*Material for this exercise*.
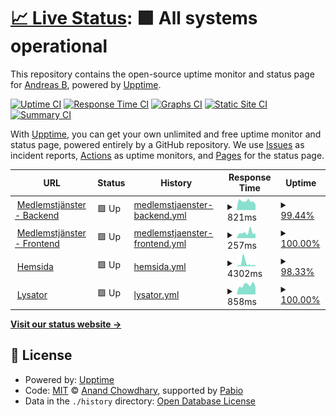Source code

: # [📈 Live Status](https://youknowblom.github.io/d-sektionen-upptime): <!--live status--> **🟩 All systems operational**

This repository contains the open-source uptime monitor and status page for [Andreas B](https://youknowblom.github.io/d-sektionen-upptime), powered by [Upptime](https://github.com/upptime/upptime).

[![Uptime CI](https://github.com/youknowblom/d-sektionen-upptime/workflows/Uptime%20CI/badge.svg)](https://github.com/youknowblom/d-sektionen-upptime/actions?query=workflow%3A%22Uptime+CI%22)
[![Response Time CI](https://github.com/youknowblom/d-sektionen-upptime/workflows/Response%20Time%20CI/badge.svg)](https://github.com/youknowblom/d-sektionen-upptime/actions?query=workflow%3A%22Response+Time+CI%22)
[![Graphs CI](https://github.com/youknowblom/d-sektionen-upptime/workflows/Graphs%20CI/badge.svg)](https://github.com/youknowblom/d-sektionen-upptime/actions?query=workflow%3A%22Graphs+CI%22)
[![Static Site CI](https://github.com/youknowblom/d-sektionen-upptime/workflows/Static%20Site%20CI/badge.svg)](https://github.com/youknowblom/d-sektionen-upptime/actions?query=workflow%3A%22Static+Site+CI%22)
[![Summary CI](https://github.com/youknowblom/d-sektionen-upptime/workflows/Summary%20CI/badge.svg)](https://github.com/youknowblom/d-sektionen-upptime/actions?query=workflow%3A%22Summary+CI%22)

With [Upptime](https://upptime.js.org), you can get your own unlimited and free uptime monitor and status page, powered entirely by a GitHub repository. We use [Issues](https://github.com/youknowblom/d-sektionen-upptime/issues) as incident reports, [Actions](https://github.com/youknowblom/d-sektionen-upptime/actions) as uptime monitors, and [Pages](https://youknowblom.github.io/d-sektionen-upptime) for the status page.

<!--start: status pages-->
<!-- This summary is generated by Upptime (https://github.com/upptime/upptime) -->
<!-- Do not edit this manually, your changes will be overwritten -->
<!-- prettier-ignore -->
| URL | Status | History | Response Time | Uptime |
| --- | ------ | ------- | ------------- | ------ |
| <img alt="" src="https://icons.duckduckgo.com/ip3/backend.d-sektionen.se.ico" height="13"> [Medlemstjänster - Backend](https://backend.d-sektionen.se/tools/status) | 🟩 Up | [medlemstjaenster-backend.yml](https://github.com/YouKnowBlom/d-sektionen-upptime/commits/HEAD/history/medlemstjaenster-backend.yml) | <details><summary><img alt="Response time graph" src="./graphs/medlemstjaenster-backend/response-time-week.png" height="20"> 821ms</summary><br><a href="https://youknowblom.github.io/d-sektionen-upptime/history/medlemstjaenster-backend"><img alt="Response time 955" src="https://img.shields.io/endpoint?url=https%3A%2F%2Fraw.githubusercontent.com%2FYouKnowBlom%2Fd-sektionen-upptime%2FHEAD%2Fapi%2Fmedlemstjaenster-backend%2Fresponse-time.json"></a><br><a href="https://youknowblom.github.io/d-sektionen-upptime/history/medlemstjaenster-backend"><img alt="24-hour response time 510" src="https://img.shields.io/endpoint?url=https%3A%2F%2Fraw.githubusercontent.com%2FYouKnowBlom%2Fd-sektionen-upptime%2FHEAD%2Fapi%2Fmedlemstjaenster-backend%2Fresponse-time-day.json"></a><br><a href="https://youknowblom.github.io/d-sektionen-upptime/history/medlemstjaenster-backend"><img alt="7-day response time 821" src="https://img.shields.io/endpoint?url=https%3A%2F%2Fraw.githubusercontent.com%2FYouKnowBlom%2Fd-sektionen-upptime%2FHEAD%2Fapi%2Fmedlemstjaenster-backend%2Fresponse-time-week.json"></a><br><a href="https://youknowblom.github.io/d-sektionen-upptime/history/medlemstjaenster-backend"><img alt="30-day response time 772" src="https://img.shields.io/endpoint?url=https%3A%2F%2Fraw.githubusercontent.com%2FYouKnowBlom%2Fd-sektionen-upptime%2FHEAD%2Fapi%2Fmedlemstjaenster-backend%2Fresponse-time-month.json"></a><br><a href="https://youknowblom.github.io/d-sektionen-upptime/history/medlemstjaenster-backend"><img alt="1-year response time 957" src="https://img.shields.io/endpoint?url=https%3A%2F%2Fraw.githubusercontent.com%2FYouKnowBlom%2Fd-sektionen-upptime%2FHEAD%2Fapi%2Fmedlemstjaenster-backend%2Fresponse-time-year.json"></a></details> | <details><summary><a href="https://youknowblom.github.io/d-sektionen-upptime/history/medlemstjaenster-backend">99.44%</a></summary><a href="https://youknowblom.github.io/d-sektionen-upptime/history/medlemstjaenster-backend"><img alt="All-time uptime 99.97%" src="https://img.shields.io/endpoint?url=https%3A%2F%2Fraw.githubusercontent.com%2FYouKnowBlom%2Fd-sektionen-upptime%2FHEAD%2Fapi%2Fmedlemstjaenster-backend%2Fuptime.json"></a><br><a href="https://youknowblom.github.io/d-sektionen-upptime/history/medlemstjaenster-backend"><img alt="24-hour uptime 100.00%" src="https://img.shields.io/endpoint?url=https%3A%2F%2Fraw.githubusercontent.com%2FYouKnowBlom%2Fd-sektionen-upptime%2FHEAD%2Fapi%2Fmedlemstjaenster-backend%2Fuptime-day.json"></a><br><a href="https://youknowblom.github.io/d-sektionen-upptime/history/medlemstjaenster-backend"><img alt="7-day uptime 99.44%" src="https://img.shields.io/endpoint?url=https%3A%2F%2Fraw.githubusercontent.com%2FYouKnowBlom%2Fd-sektionen-upptime%2FHEAD%2Fapi%2Fmedlemstjaenster-backend%2Fuptime-week.json"></a><br><a href="https://youknowblom.github.io/d-sektionen-upptime/history/medlemstjaenster-backend"><img alt="30-day uptime 99.87%" src="https://img.shields.io/endpoint?url=https%3A%2F%2Fraw.githubusercontent.com%2FYouKnowBlom%2Fd-sektionen-upptime%2FHEAD%2Fapi%2Fmedlemstjaenster-backend%2Fuptime-month.json"></a><br><a href="https://youknowblom.github.io/d-sektionen-upptime/history/medlemstjaenster-backend"><img alt="1-year uptime 99.97%" src="https://img.shields.io/endpoint?url=https%3A%2F%2Fraw.githubusercontent.com%2FYouKnowBlom%2Fd-sektionen-upptime%2FHEAD%2Fapi%2Fmedlemstjaenster-backend%2Fuptime-year.json"></a></details>
| <img alt="" src="https://icons.duckduckgo.com/ip3/medlem.d-sektionen.se.ico" height="13"> [Medlemstjänster - Frontend](https://medlem.d-sektionen.se) | 🟩 Up | [medlemstjaenster-frontend.yml](https://github.com/YouKnowBlom/d-sektionen-upptime/commits/HEAD/history/medlemstjaenster-frontend.yml) | <details><summary><img alt="Response time graph" src="./graphs/medlemstjaenster-frontend/response-time-week.png" height="20"> 257ms</summary><br><a href="https://youknowblom.github.io/d-sektionen-upptime/history/medlemstjaenster-frontend"><img alt="Response time 240" src="https://img.shields.io/endpoint?url=https%3A%2F%2Fraw.githubusercontent.com%2FYouKnowBlom%2Fd-sektionen-upptime%2FHEAD%2Fapi%2Fmedlemstjaenster-frontend%2Fresponse-time.json"></a><br><a href="https://youknowblom.github.io/d-sektionen-upptime/history/medlemstjaenster-frontend"><img alt="24-hour response time 217" src="https://img.shields.io/endpoint?url=https%3A%2F%2Fraw.githubusercontent.com%2FYouKnowBlom%2Fd-sektionen-upptime%2FHEAD%2Fapi%2Fmedlemstjaenster-frontend%2Fresponse-time-day.json"></a><br><a href="https://youknowblom.github.io/d-sektionen-upptime/history/medlemstjaenster-frontend"><img alt="7-day response time 257" src="https://img.shields.io/endpoint?url=https%3A%2F%2Fraw.githubusercontent.com%2FYouKnowBlom%2Fd-sektionen-upptime%2FHEAD%2Fapi%2Fmedlemstjaenster-frontend%2Fresponse-time-week.json"></a><br><a href="https://youknowblom.github.io/d-sektionen-upptime/history/medlemstjaenster-frontend"><img alt="30-day response time 234" src="https://img.shields.io/endpoint?url=https%3A%2F%2Fraw.githubusercontent.com%2FYouKnowBlom%2Fd-sektionen-upptime%2FHEAD%2Fapi%2Fmedlemstjaenster-frontend%2Fresponse-time-month.json"></a><br><a href="https://youknowblom.github.io/d-sektionen-upptime/history/medlemstjaenster-frontend"><img alt="1-year response time 244" src="https://img.shields.io/endpoint?url=https%3A%2F%2Fraw.githubusercontent.com%2FYouKnowBlom%2Fd-sektionen-upptime%2FHEAD%2Fapi%2Fmedlemstjaenster-frontend%2Fresponse-time-year.json"></a></details> | <details><summary><a href="https://youknowblom.github.io/d-sektionen-upptime/history/medlemstjaenster-frontend">100.00%</a></summary><a href="https://youknowblom.github.io/d-sektionen-upptime/history/medlemstjaenster-frontend"><img alt="All-time uptime 100.00%" src="https://img.shields.io/endpoint?url=https%3A%2F%2Fraw.githubusercontent.com%2FYouKnowBlom%2Fd-sektionen-upptime%2FHEAD%2Fapi%2Fmedlemstjaenster-frontend%2Fuptime.json"></a><br><a href="https://youknowblom.github.io/d-sektionen-upptime/history/medlemstjaenster-frontend"><img alt="24-hour uptime 100.00%" src="https://img.shields.io/endpoint?url=https%3A%2F%2Fraw.githubusercontent.com%2FYouKnowBlom%2Fd-sektionen-upptime%2FHEAD%2Fapi%2Fmedlemstjaenster-frontend%2Fuptime-day.json"></a><br><a href="https://youknowblom.github.io/d-sektionen-upptime/history/medlemstjaenster-frontend"><img alt="7-day uptime 100.00%" src="https://img.shields.io/endpoint?url=https%3A%2F%2Fraw.githubusercontent.com%2FYouKnowBlom%2Fd-sektionen-upptime%2FHEAD%2Fapi%2Fmedlemstjaenster-frontend%2Fuptime-week.json"></a><br><a href="https://youknowblom.github.io/d-sektionen-upptime/history/medlemstjaenster-frontend"><img alt="30-day uptime 100.00%" src="https://img.shields.io/endpoint?url=https%3A%2F%2Fraw.githubusercontent.com%2FYouKnowBlom%2Fd-sektionen-upptime%2FHEAD%2Fapi%2Fmedlemstjaenster-frontend%2Fuptime-month.json"></a><br><a href="https://youknowblom.github.io/d-sektionen-upptime/history/medlemstjaenster-frontend"><img alt="1-year uptime 100.00%" src="https://img.shields.io/endpoint?url=https%3A%2F%2Fraw.githubusercontent.com%2FYouKnowBlom%2Fd-sektionen-upptime%2FHEAD%2Fapi%2Fmedlemstjaenster-frontend%2Fuptime-year.json"></a></details>
| <img alt="" src="https://icons.duckduckgo.com/ip3/d-sektionen.se.ico" height="13"> [Hemsida](https://d-sektionen.se) | 🟩 Up | [hemsida.yml](https://github.com/YouKnowBlom/d-sektionen-upptime/commits/HEAD/history/hemsida.yml) | <details><summary><img alt="Response time graph" src="./graphs/hemsida/response-time-week.png" height="20"> 4302ms</summary><br><a href="https://youknowblom.github.io/d-sektionen-upptime/history/hemsida"><img alt="Response time 1677" src="https://img.shields.io/endpoint?url=https%3A%2F%2Fraw.githubusercontent.com%2FYouKnowBlom%2Fd-sektionen-upptime%2FHEAD%2Fapi%2Fhemsida%2Fresponse-time.json"></a><br><a href="https://youknowblom.github.io/d-sektionen-upptime/history/hemsida"><img alt="24-hour response time 1544" src="https://img.shields.io/endpoint?url=https%3A%2F%2Fraw.githubusercontent.com%2FYouKnowBlom%2Fd-sektionen-upptime%2FHEAD%2Fapi%2Fhemsida%2Fresponse-time-day.json"></a><br><a href="https://youknowblom.github.io/d-sektionen-upptime/history/hemsida"><img alt="7-day response time 4302" src="https://img.shields.io/endpoint?url=https%3A%2F%2Fraw.githubusercontent.com%2FYouKnowBlom%2Fd-sektionen-upptime%2FHEAD%2Fapi%2Fhemsida%2Fresponse-time-week.json"></a><br><a href="https://youknowblom.github.io/d-sektionen-upptime/history/hemsida"><img alt="30-day response time 2214" src="https://img.shields.io/endpoint?url=https%3A%2F%2Fraw.githubusercontent.com%2FYouKnowBlom%2Fd-sektionen-upptime%2FHEAD%2Fapi%2Fhemsida%2Fresponse-time-month.json"></a><br><a href="https://youknowblom.github.io/d-sektionen-upptime/history/hemsida"><img alt="1-year response time 1680" src="https://img.shields.io/endpoint?url=https%3A%2F%2Fraw.githubusercontent.com%2FYouKnowBlom%2Fd-sektionen-upptime%2FHEAD%2Fapi%2Fhemsida%2Fresponse-time-year.json"></a></details> | <details><summary><a href="https://youknowblom.github.io/d-sektionen-upptime/history/hemsida">98.33%</a></summary><a href="https://youknowblom.github.io/d-sektionen-upptime/history/hemsida"><img alt="All-time uptime 98.31%" src="https://img.shields.io/endpoint?url=https%3A%2F%2Fraw.githubusercontent.com%2FYouKnowBlom%2Fd-sektionen-upptime%2FHEAD%2Fapi%2Fhemsida%2Fuptime.json"></a><br><a href="https://youknowblom.github.io/d-sektionen-upptime/history/hemsida"><img alt="24-hour uptime 99.37%" src="https://img.shields.io/endpoint?url=https%3A%2F%2Fraw.githubusercontent.com%2FYouKnowBlom%2Fd-sektionen-upptime%2FHEAD%2Fapi%2Fhemsida%2Fuptime-day.json"></a><br><a href="https://youknowblom.github.io/d-sektionen-upptime/history/hemsida"><img alt="7-day uptime 98.33%" src="https://img.shields.io/endpoint?url=https%3A%2F%2Fraw.githubusercontent.com%2FYouKnowBlom%2Fd-sektionen-upptime%2FHEAD%2Fapi%2Fhemsida%2Fuptime-week.json"></a><br><a href="https://youknowblom.github.io/d-sektionen-upptime/history/hemsida"><img alt="30-day uptime 99.61%" src="https://img.shields.io/endpoint?url=https%3A%2F%2Fraw.githubusercontent.com%2FYouKnowBlom%2Fd-sektionen-upptime%2FHEAD%2Fapi%2Fhemsida%2Fuptime-month.json"></a><br><a href="https://youknowblom.github.io/d-sektionen-upptime/history/hemsida"><img alt="1-year uptime 98.27%" src="https://img.shields.io/endpoint?url=https%3A%2F%2Fraw.githubusercontent.com%2FYouKnowBlom%2Fd-sektionen-upptime%2FHEAD%2Fapi%2Fhemsida%2Fuptime-year.json"></a></details>
| <img alt="" src="https://icons.duckduckgo.com/ip3/null.ico" height="13"> [Lysator](lysator.liu.se) | 🟩 Up | [lysator.yml](https://github.com/YouKnowBlom/d-sektionen-upptime/commits/HEAD/history/lysator.yml) | <details><summary><img alt="Response time graph" src="./graphs/lysator/response-time-week.png" height="20"> 858ms</summary><br><a href="https://youknowblom.github.io/d-sektionen-upptime/history/lysator"><img alt="Response time 1847" src="https://img.shields.io/endpoint?url=https%3A%2F%2Fraw.githubusercontent.com%2FYouKnowBlom%2Fd-sektionen-upptime%2FHEAD%2Fapi%2Flysator%2Fresponse-time.json"></a><br><a href="https://youknowblom.github.io/d-sektionen-upptime/history/lysator"><img alt="24-hour response time 665" src="https://img.shields.io/endpoint?url=https%3A%2F%2Fraw.githubusercontent.com%2FYouKnowBlom%2Fd-sektionen-upptime%2FHEAD%2Fapi%2Flysator%2Fresponse-time-day.json"></a><br><a href="https://youknowblom.github.io/d-sektionen-upptime/history/lysator"><img alt="7-day response time 858" src="https://img.shields.io/endpoint?url=https%3A%2F%2Fraw.githubusercontent.com%2FYouKnowBlom%2Fd-sektionen-upptime%2FHEAD%2Fapi%2Flysator%2Fresponse-time-week.json"></a><br><a href="https://youknowblom.github.io/d-sektionen-upptime/history/lysator"><img alt="30-day response time 862" src="https://img.shields.io/endpoint?url=https%3A%2F%2Fraw.githubusercontent.com%2FYouKnowBlom%2Fd-sektionen-upptime%2FHEAD%2Fapi%2Flysator%2Fresponse-time-month.json"></a><br><a href="https://youknowblom.github.io/d-sektionen-upptime/history/lysator"><img alt="1-year response time 1856" src="https://img.shields.io/endpoint?url=https%3A%2F%2Fraw.githubusercontent.com%2FYouKnowBlom%2Fd-sektionen-upptime%2FHEAD%2Fapi%2Flysator%2Fresponse-time-year.json"></a></details> | <details><summary><a href="https://youknowblom.github.io/d-sektionen-upptime/history/lysator">100.00%</a></summary><a href="https://youknowblom.github.io/d-sektionen-upptime/history/lysator"><img alt="All-time uptime 99.45%" src="https://img.shields.io/endpoint?url=https%3A%2F%2Fraw.githubusercontent.com%2FYouKnowBlom%2Fd-sektionen-upptime%2FHEAD%2Fapi%2Flysator%2Fuptime.json"></a><br><a href="https://youknowblom.github.io/d-sektionen-upptime/history/lysator"><img alt="24-hour uptime 100.00%" src="https://img.shields.io/endpoint?url=https%3A%2F%2Fraw.githubusercontent.com%2FYouKnowBlom%2Fd-sektionen-upptime%2FHEAD%2Fapi%2Flysator%2Fuptime-day.json"></a><br><a href="https://youknowblom.github.io/d-sektionen-upptime/history/lysator"><img alt="7-day uptime 100.00%" src="https://img.shields.io/endpoint?url=https%3A%2F%2Fraw.githubusercontent.com%2FYouKnowBlom%2Fd-sektionen-upptime%2FHEAD%2Fapi%2Flysator%2Fuptime-week.json"></a><br><a href="https://youknowblom.github.io/d-sektionen-upptime/history/lysator"><img alt="30-day uptime 99.97%" src="https://img.shields.io/endpoint?url=https%3A%2F%2Fraw.githubusercontent.com%2FYouKnowBlom%2Fd-sektionen-upptime%2FHEAD%2Fapi%2Flysator%2Fuptime-month.json"></a><br><a href="https://youknowblom.github.io/d-sektionen-upptime/history/lysator"><img alt="1-year uptime 99.43%" src="https://img.shields.io/endpoint?url=https%3A%2F%2Fraw.githubusercontent.com%2FYouKnowBlom%2Fd-sektionen-upptime%2FHEAD%2Fapi%2Flysator%2Fuptime-year.json"></a></details>

<!--end: status pages-->

[**Visit our status website →**](https://youknowblom.github.io/d-sektionen-upptime)

## 📄 License

- Powered by: [Upptime](https://github.com/upptime/upptime)
- Code: [MIT](./LICENSE) © [Anand Chowdhary](https://anandchowdhary.com), supported by [Pabio](https://pabio.com)
- Data in the `./history` directory: [Open Database License](https://opendatacommons.org/licenses/odbl/1-0/)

*Work item*. From the records above, return each line where "badge" occurs.

*Task result*.
[![Uptime CI](https://github.com/youknowblom/d-sektionen-upptime/workflows/Uptime%20CI/badge.svg)](https://github.com/youknowblom/d-sektionen-upptime/actions?query=workflow%3A%22Uptime+CI%22)
[![Response Time CI](https://github.com/youknowblom/d-sektionen-upptime/workflows/Response%20Time%20CI/badge.svg)](https://github.com/youknowblom/d-sektionen-upptime/actions?query=workflow%3A%22Response+Time+CI%22)
[![Graphs CI](https://github.com/youknowblom/d-sektionen-upptime/workflows/Graphs%20CI/badge.svg)](https://github.com/youknowblom/d-sektionen-upptime/actions?query=workflow%3A%22Graphs+CI%22)
[![Static Site CI](https://github.com/youknowblom/d-sektionen-upptime/workflows/Static%20Site%20CI/badge.svg)](https://github.com/youknowblom/d-sektionen-upptime/actions?query=workflow%3A%22Static+Site+CI%22)
[![Summary CI](https://github.com/youknowblom/d-sektionen-upptime/workflows/Summary%20CI/badge.svg)](https://github.com/youknowblom/d-sektionen-upptime/actions?query=workflow%3A%22Summary+CI%22)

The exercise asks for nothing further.